Go through the listing below and say how many lines contain "option"; write nothing but the number.

---

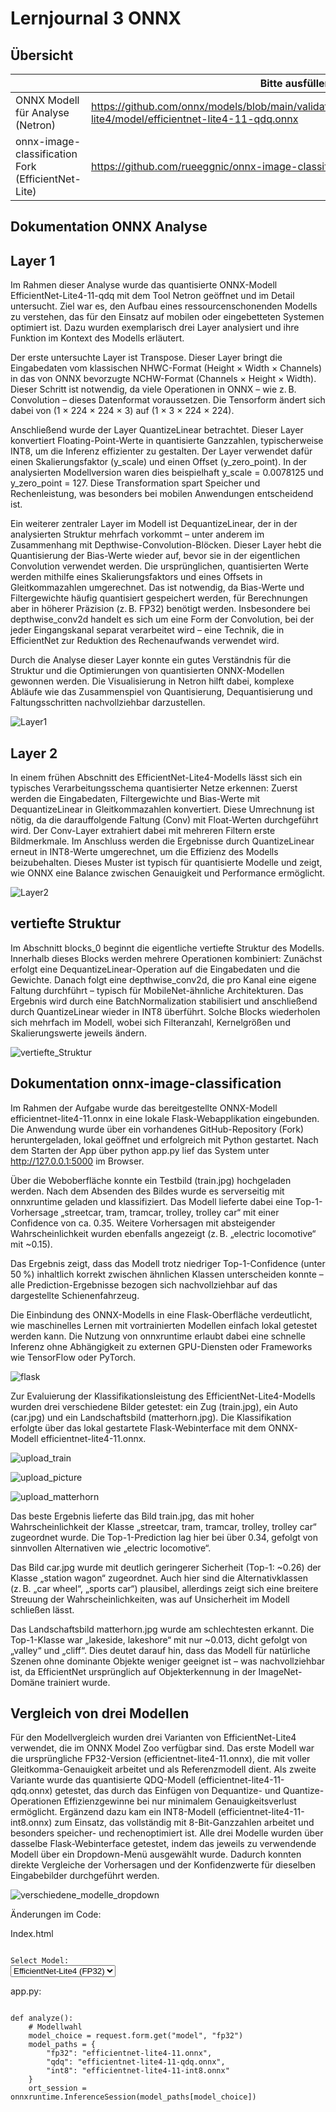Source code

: ﻿# Lernjournal 3 ONNX

## Übersicht

| | Bitte ausfüllen |
| -------- | ------- |
| ONNX Modell für Analyse (Netron) | https://github.com/onnx/models/blob/main/validated/vision/classification/efficientnet-lite4/model/efficientnet-lite4-11-qdq.onnx |
| onnx-image-classification Fork (EfficientNet-Lite) | https://github.com/rueeggnic/onnx-image-classification |

## Dokumentation ONNX Analyse

## Layer 1

Im Rahmen dieser Analyse wurde das quantisierte ONNX-Modell EfficientNet-Lite4-11-qdq mit dem Tool Netron geöffnet und im Detail untersucht. Ziel war es, den Aufbau eines ressourcenschonenden Modells zu verstehen, das für den Einsatz auf mobilen oder eingebetteten Systemen optimiert ist. Dazu wurden exemplarisch drei Layer analysiert und ihre Funktion im Kontext des Modells erläutert.

Der erste untersuchte Layer ist Transpose. Dieser Layer bringt die Eingabedaten vom klassischen NHWC-Format (Height × Width × Channels) in das von ONNX bevorzugte NCHW-Format (Channels × Height × Width). Dieser Schritt ist notwendig, da viele Operationen in ONNX – wie z. B. Convolution – dieses Datenformat voraussetzen. Die Tensorform ändert sich dabei von (1 × 224 × 224 × 3) auf (1 × 3 × 224 × 224).

Anschließend wurde der Layer QuantizeLinear betrachtet. Dieser Layer konvertiert Floating-Point-Werte in quantisierte Ganzzahlen, typischerweise INT8, um die Inferenz effizienter zu gestalten. Der Layer verwendet dafür einen Skalierungsfaktor (y_scale) und einen Offset (y_zero_point). In der analysierten Modellversion waren dies beispielhaft y_scale = 0.0078125 und y_zero_point = 127. Diese Transformation spart Speicher und Rechenleistung, was besonders bei mobilen Anwendungen entscheidend ist.

Ein weiterer zentraler Layer im Modell ist DequantizeLinear, der in der analysierten Struktur mehrfach vorkommt – unter anderem im Zusammenhang mit Depthwise-Convolution-Blöcken. Dieser Layer hebt die Quantisierung der Bias-Werte wieder auf, bevor sie in der eigentlichen Convolution verwendet werden. Die ursprünglichen, quantisierten Werte werden mithilfe eines Skalierungsfaktors und eines Offsets in Gleitkommazahlen umgerechnet. Das ist notwendig, da Bias-Werte und Filtergewichte häufig quantisiert gespeichert werden, für Berechnungen aber in höherer Präzision (z. B. FP32) benötigt werden. Insbesondere bei depthwise_conv2d handelt es sich um eine Form der Convolution, bei der jeder Eingangskanal separat verarbeitet wird – eine Technik, die in EfficientNet zur Reduktion des Rechenaufwands verwendet wird.

Durch die Analyse dieser Layer konnte ein gutes Verständnis für die Struktur und die Optimierungen von quantisierten ONNX-Modellen gewonnen werden. Die Visualisierung in Netron hilft dabei, komplexe Abläufe wie das Zusammenspiel von Quantisierung, Dequantisierung und Faltungsschritten nachvollziehbar darzustellen.

![Layer1](images/Analyse_netron.png)

## Layer 2

In einem frühen Abschnitt des EfficientNet-Lite4-Modells lässt sich ein typisches Verarbeitungsschema quantisierter Netze erkennen: Zuerst werden die Eingabedaten, Filtergewichte und Bias-Werte mit DequantizeLinear in Gleitkommazahlen konvertiert. Diese Umrechnung ist nötig, da die darauffolgende Faltung (Conv) mit Float-Werten durchgeführt wird. Der Conv-Layer extrahiert dabei mit mehreren Filtern erste Bildmerkmale. Im Anschluss werden die Ergebnisse durch QuantizeLinear erneut in INT8-Werte umgerechnet, um die Effizienz des Modells beizubehalten. Dieses Muster ist typisch für quantisierte Modelle und zeigt, wie ONNX eine Balance zwischen Genauigkeit und Performance ermöglicht.

![Layer2](images/Quantize_Linear.png)

## vertiefte Struktur

Im Abschnitt blocks_0 beginnt die eigentliche vertiefte Struktur des Modells. Innerhalb dieses Blocks werden mehrere Operationen kombiniert: Zunächst erfolgt eine DequantizeLinear-Operation auf die Eingabedaten und die Gewichte. Danach folgt eine depthwise_conv2d, die pro Kanal eine eigene Faltung durchführt – typisch für MobileNet-ähnliche Architekturen. Das Ergebnis wird durch eine BatchNormalization stabilisiert und anschließend durch QuantizeLinear wieder in INT8 überführt. Solche Blocks wiederholen sich mehrfach im Modell, wobei sich Filteranzahl, Kernelgrößen und Skalierungswerte jeweils ändern.

![vertiefte_Struktur](images/vertiefte_struktur.png)

## Dokumentation onnx-image-classification

Im Rahmen der Aufgabe wurde das bereitgestellte ONNX-Modell efficientnet-lite4-11.onnx in eine lokale Flask-Webapplikation eingebunden. Die Anwendung wurde über ein vorhandenes GitHub-Repository (Fork) heruntergeladen, lokal geöffnet und erfolgreich mit Python gestartet. Nach dem Starten der App über python app.py lief das System unter http://127.0.0.1:5000 im Browser.

Über die Weboberfläche konnte ein Testbild (train.jpg) hochgeladen werden. Nach dem Absenden des Bildes wurde es serverseitig mit onnxruntime geladen und klassifiziert. Das Modell lieferte dabei eine Top-1-Vorhersage „streetcar, tram, tramcar, trolley, trolley car“ mit einer Confidence von ca. 0.35. Weitere Vorhersagen mit absteigender Wahrscheinlichkeit wurden ebenfalls angezeigt (z. B. „electric locomotive“ mit ~0.15).

Das Ergebnis zeigt, dass das Modell trotz niedriger Top-1-Confidence (unter 50 %) inhaltlich korrekt zwischen ähnlichen Klassen unterscheiden konnte – alle Prediction-Ergebnisse bezogen sich nachvollziehbar auf das dargestellte Schienenfahrzeug.

Die Einbindung des ONNX-Modells in eine Flask-Oberfläche verdeutlicht, wie maschinelles Lernen mit vortrainierten Modellen einfach lokal getestet werden kann. Die Nutzung von onnxruntime erlaubt dabei eine schnelle Inferenz ohne Abhängigkeit zu externen GPU-Diensten oder Frameworks wie TensorFlow oder PyTorch.

![flask](images/flask.png)

Zur Evaluierung der Klassifikationsleistung des EfficientNet-Lite4-Modells wurden drei verschiedene Bilder getestet: ein Zug (train.jpg), ein Auto (car.jpg) und ein Landschaftsbild (matterhorn.jpg). Die Klassifikation erfolgte über das lokal gestartete Flask-Webinterface mit dem ONNX-Modell efficientnet-lite4-11.onnx.

![upload_train](images/upload_train.png)

![upload_picture](images/upload_picture.png)

![upload_matterhorn](images/upload_matterhorn.png)

Das beste Ergebnis lieferte das Bild train.jpg, das mit hoher Wahrscheinlichkeit der Klasse
„streetcar, tram, tramcar, trolley, trolley car“ zugeordnet wurde. Die Top-1-Prediction lag hier bei über 0.34, gefolgt von sinnvollen Alternativen wie „electric locomotive“.

Das Bild car.jpg wurde mit deutlich geringerer Sicherheit (Top-1: ~0.26) der Klasse „station wagon“ zugeordnet. Auch hier sind die Alternativklassen (z. B. „car wheel“, „sports car“) plausibel, allerdings zeigt sich eine breitere Streuung der Wahrscheinlichkeiten, was auf Unsicherheit im Modell schließen lässt.

Das Landschaftsbild matterhorn.jpg wurde am schlechtesten erkannt. Die Top-1-Klasse war „lakeside, lakeshore“ mit nur ~0.013, dicht gefolgt von „valley“ und „cliff“. Dies deutet darauf hin, dass das Modell für natürliche Szenen ohne dominante Objekte weniger geeignet ist – was nachvollziehbar ist, da EfficientNet ursprünglich auf Objekterkennung in der ImageNet-Domäne trainiert wurde.

## Vergleich von drei Modellen

Für den Modellvergleich wurden drei Varianten von EfficientNet-Lite4 verwendet, die im ONNX Model Zoo verfügbar sind. Das erste Modell war die ursprüngliche FP32-Version (efficientnet-lite4-11.onnx), die mit voller Gleitkomma-Genauigkeit arbeitet und als Referenzmodell dient. Als zweite Variante wurde das quantisierte QDQ-Modell (efficientnet-lite4-11-qdq.onnx) getestet, das durch das Einfügen von Dequantize- und Quantize-Operationen Effizienzgewinne bei nur minimalem Genauigkeitsverlust ermöglicht. Ergänzend dazu kam ein INT8-Modell (efficientnet-lite4-11-int8.onnx) zum Einsatz, das vollständig mit 8-Bit-Ganzzahlen arbeitet und besonders speicher- und rechenoptimiert ist. Alle drei Modelle wurden über dasselbe Flask-Webinterface getestet, indem das jeweils zu verwendende Modell über ein Dropdown-Menü ausgewählt wurde. Dadurch konnten direkte Vergleiche der Vorhersagen und der Konfidenzwerte für dieselben Eingabebilder durchgeführt werden.

![verschiedene_modelle_dropdown](images/verschiedene_modelle_dropdown.png)

Änderungen im Code:

Index.html
<pre><code>
<label for="model">Select Model:</label>
<select name="model">
  <option value="fp32">EfficientNet-Lite4 (FP32)</option>
  <option value="qdq">EfficientNet-Lite4 QDQ</option>
  <option value="int8">EfficientNet-Lite4 INT8</option>
</select>
</code></pre>

app.py:
<pre><code>
def analyze():
    # Modellwahl
    model_choice = request.form.get("model", "fp32")
    model_paths = {
        "fp32": "efficientnet-lite4-11.onnx",
        "qdq": "efficientnet-lite4-11-qdq.onnx",
        "int8": "efficientnet-lite4-11-int8.onnx"
    }
    ort_session = onnxruntime.InferenceSession(model_paths[model_choice])
</code></pre>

---

OUTPUT BELOW
3